I thinks that is a very good suggestion. A lot of times regulations change too rapidly. I come from an environment where ignorance is no excuse, but it does appear to me that the VMRC does not go out of their way to fully inform the public. A lot of us are internet saavy and can find these sorts of information, but not all fishermen have the same resources or reading ability for that matter. I would like to see important messages like that in front of entrances to fishing places as well as "Do Not Litter". That would be helpful.


----------



## Tom Powers

johnnyleo11 said:


> And if you do see someone taking in sponge crabs, tell them that it's not legal.


But IN VIRGINIA it is legal to catch ORANGE sponge crabs just not DARK BROWN sponge crabs here are pics from the VMRC web site that show the colorations. Oh and the word on the steet is that the dark sponge crabs taste "rank". 

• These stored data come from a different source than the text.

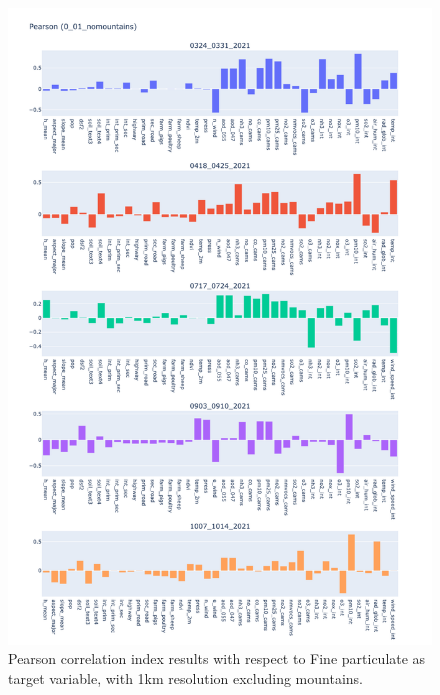 \begin{figure}[H]
    \centering
    \includegraphics[scale=0.35]{images/tests/0_01_nomountainspm25_st_pearson.png}
    \caption{Pearson correlation index results with respect to Fine particulate as target variable, with 1km resolution excluding mountains.}
    \label{fig:overview}
\end{figure}


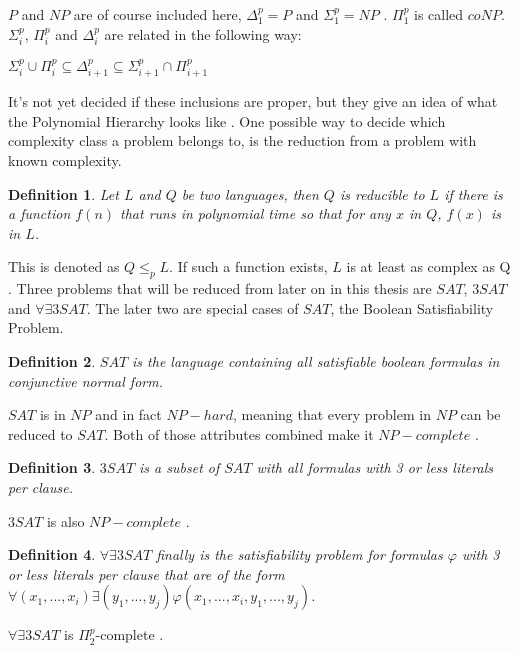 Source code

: \documentclass[12pt,a4paper]{article}
\newtheorem{definition}{Definition}
\begin{document}
$P$ and $NP$ are of course included here, $\Delta^p_1 = P$ and $\Sigma^p_1 = NP$ \citep{Meyer1972}. $\Pi^p_1 $ is called $coNP$.
\newline
$\Sigma^p_i$, $\Pi^p_i$ and $\Delta^p_i$ are related in the following way:
\begin{center}
	$\Sigma^p_i \cup \Pi^p_i \subseteq \Delta^p_{i+1} \subseteq \Sigma^p_{i+1} \cap \Pi^p_{i+1}$
\end{center}
It's not yet decided if these inclusions are proper, but they give an idea of what the Polynomial Hierarchy looks like \citep{Stockmeyer1976}.
\newline
One possible way to decide which complexity class a problem belongs to, is the reduction from a problem with known complexity. 
\begin{definition} Let $L$ and $Q$ be two languages, then $Q$ is reducible to $L$ if there is a function $f(n)$ that runs in polynomial time so that for any $x$ in $Q$, $f(x)$ is in $L$. 
\end{definition} 
This is denoted as $Q \leq_p L$. If such a function exists, $L$ is at least as complex as Q \citep{Davis1983}. 
\newline
Three problems that will be reduced from later on in this thesis are $SAT$, $3SAT$ and $\forall \exists 3SAT$. The later two are special cases of $SAT$, the Boolean Satisfiability Problem. 
\begin{definition} 
$SAT$ is the language containing all satisfiable boolean formulas in conjunctive normal form. 
\end{definition} 
$SAT$ is in $NP$ and in fact $NP-hard$, meaning that every problem in $NP$ can be reduced to $SAT$. Both of those attributes combined make it $NP-complete$ \citep[p. 338-346]{Davis1983}.
\begin{definition} $3SAT$ is a subset of $SAT$ with all formulas with 3 or less literals per clause.
\end{definition} 
$3SAT$ is also $NP-complete$ \citep[p. 347]{Davis1983}.
\begin{definition}
$\forall \exists 3SAT$ finally is the satisfiability problem for formulas $\varphi$ with 3 or less literals per clause that are of the form \\ $\forall (x_1, ..., x_i) \exists (y_1, ..., y_j) \varphi(x_1, ..., x_i, y_1, ..., y_j)$.
\end{definition} 
$\forall \exists 3SAT$ is $\Pi^p_2$-complete \citep{Schaefer2002}.

\newpage
\end{document}
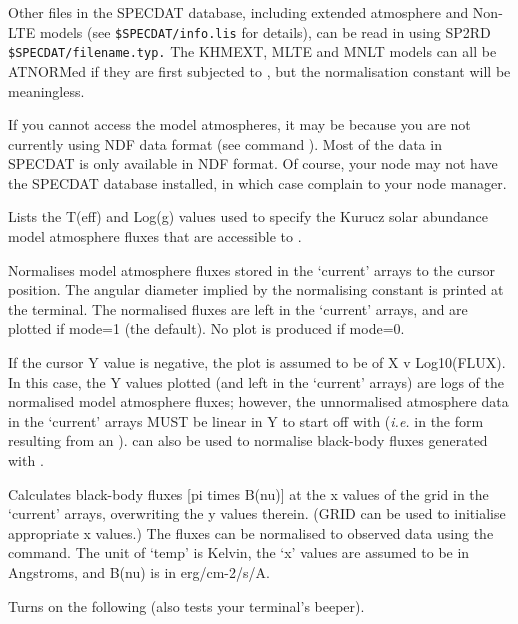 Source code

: \begin {description}
Other files in the SPECDAT database, including extended atmosphere and
Non-LTE models (see {\tt{\$SPECDAT/info.lis}}  for details), can be read in
using SP2RD {\tt{\$SPECDAT/file\-name.typ.}}  The KHMEXT, MLTE and MNLT
models can all be ATNORMed if they are first subjected to ,  but
the normalisation constant will be meaningless.

If you cannot access the model atmospheres, it may be because you are not
currently using NDF data format (see command ).  Most of the data in
SPECDAT is only available in NDF format. Of course, your node may not have the
SPECDAT database installed, in which case complain to your node manager.

Lists the T(eff) and Log(g) values used to specify the Kurucz solar
abundance model atmosphere fluxes that are accessible to . 

Normalises model atmosphere fluxes stored in the `current' arrays to
the cursor position. The angular diameter implied by the normalising
constant is printed at the terminal. The normalised fluxes are left in
the `current' arrays, and are plotted if mode=1 (the default). No plot
is produced if mode=0.

If the cursor Y value is negative, the plot is assumed to be of X v
Log10(FLUX). In this case, the Y values plotted (and left in the
`current' arrays) are logs of the normalised model atmosphere fluxes;
however, the unnormalised atmosphere data in the `current' arrays MUST
be linear in Y to start off with ({\em i.e.} in the form resulting
from an ).    can also be used to normalise black-body
fluxes generated with . 

Calculates black-body fluxes [pi times B(nu)] at the x values of the
grid in the `current' arrays, overwriting the y values therein. (GRID
can be used to initialise appropriate x values.) The fluxes can be
normalised to observed data using the   command. The unit of
`temp' is Kelvin, the `x' values are assumed to be in Angstroms, and
B(nu) is in erg/cm-2/s/A.

Turns on the   following   (also tests your terminal's beeper).


\end{description}
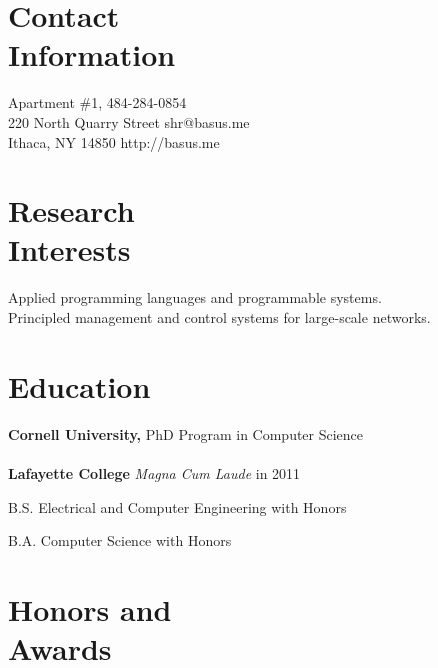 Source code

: \documentclass[margin,line]{resume}
\begin{document}

\begin{resume}


    \section{Contact\\Information}

    Apartment \#1,                          \hfill 484-284-0854          \\
    220 North Quarry Street                 \hfill shr@basus.me          \\
    Ithaca, NY 14850                        \hfill http://basus.me

    \section{Research\\Interests}

    Applied programming languages and programmable systems. \\
    Principled management and control systems for large-scale networks.

    \section{Education}

    {\bf Cornell University,} PhD Program in Computer Science \\
    \\
    {\bf Lafayette College} \emph{Magna Cum Laude} in 2011%
    \begin{list2}
        \item B.S. Electrical and Computer Engineering with Honors
        \item B.A. Computer Science with Honors
    \end{list2}
    \section{Honors and\\Awards}


\end{resume}
\end{document}
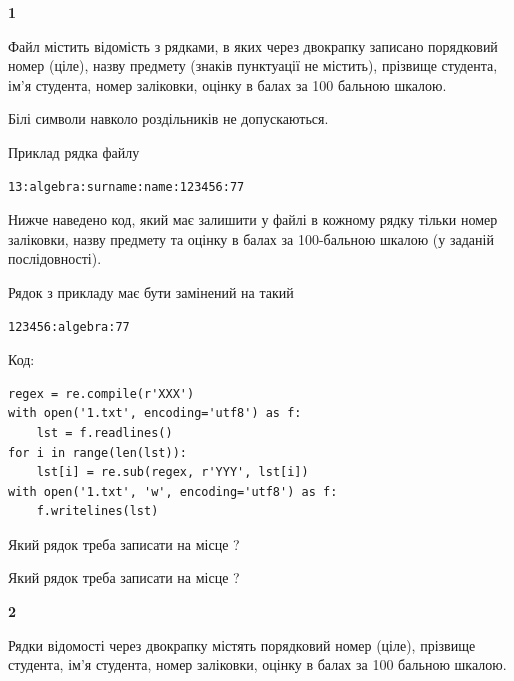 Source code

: {\begin {center}\textbf{ 1}\end {center}}\par
Файл  містить відомість з рядками, в яких через двокрапку записа\-но поряд\-ковий номер (ціле), назву предмету (знаків пунктуації не містить), прізвище студента, ім'я студента, номер заліковки, оцінку в балах за 100 бальною шкалою.

Білі символи навколо роздільників не допускаються.

Приклад рядка файлу



\begin{verbatim}
13:algebra:surname:name:123456:77
\end{verbatim}


Нижче наведено код, який має залишити у файлі в кожному рядку тільки номер заліковки, назву предмету та оцінку в балах за 100-бальною шкалою (у заданій послі\-дов\-ності).

Рядок з прикладу має бути замінений на такий



\begin{verbatim}
123456:algebra:77
\end{verbatim}




Код:



\begin{verbatim}
regex = re.compile(r'XXX')
with open('1.txt', encoding='utf8') as f:
    lst = f.readlines()
for i in range(len(lst)):
    lst[i] = re.sub(regex, r'YYY', lst[i])
with open('1.txt', 'w', encoding='utf8') as f:
    f.writelines(lst)
\end{verbatim}







Який рядок треба записати на місце  ?\par
\vspace{5mm}


Який рядок треба записати на місце  ?\par


\newpage

{\begin {center}\textbf{ 2}\end {center}}\par
Рядки відомості через двокрапку містять порядковий номер (ціле), пріз\-ви\-ще студен\-та, ім'я студента, номер заліковки, оцінку в балах за 100 бальною шкалою.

http://www.mrc.state.va.us/sponge.htm

And here are the minimum sizes, etc. 

* Minimum size limits: 5 inches for male hard crabs (jimmies) and immature female hard crabs, 3 inches for peeler crabs, and 3 1/2 inches for softshell crabs, measured from tip to tip of the longest spikes. No size limits exist for adult female hard crabs (sooks) [Code 28.2-708, Regulation 4 VAC 20-270-55]. {Tom comment - There is a 10 crab allowance per bu for small hard crabs.)

* Dark sponge (brown through black coloration) crabs must be returned to the water alive and not altered or destroyed in any manner; however, a tolerance of 10 dark sponge crabs per bushel is allowed [4 VAC 20-370-20]. 

BTW there is a bit of confusion concerning the Virginia Blue Crab Sancturary. It is illegal to crab recreationally in the deep water sancturary but it is legal to crab recreationally in the lower bay sancturary. The former is more or less 30 feet of water extending from Thimble shoals light to Cape Charles (more or less North) to the MD line (with lots of points in the middle) west to the other side of the 30 foot line then south (with lots of points in the middle) to Thimble shoals light. 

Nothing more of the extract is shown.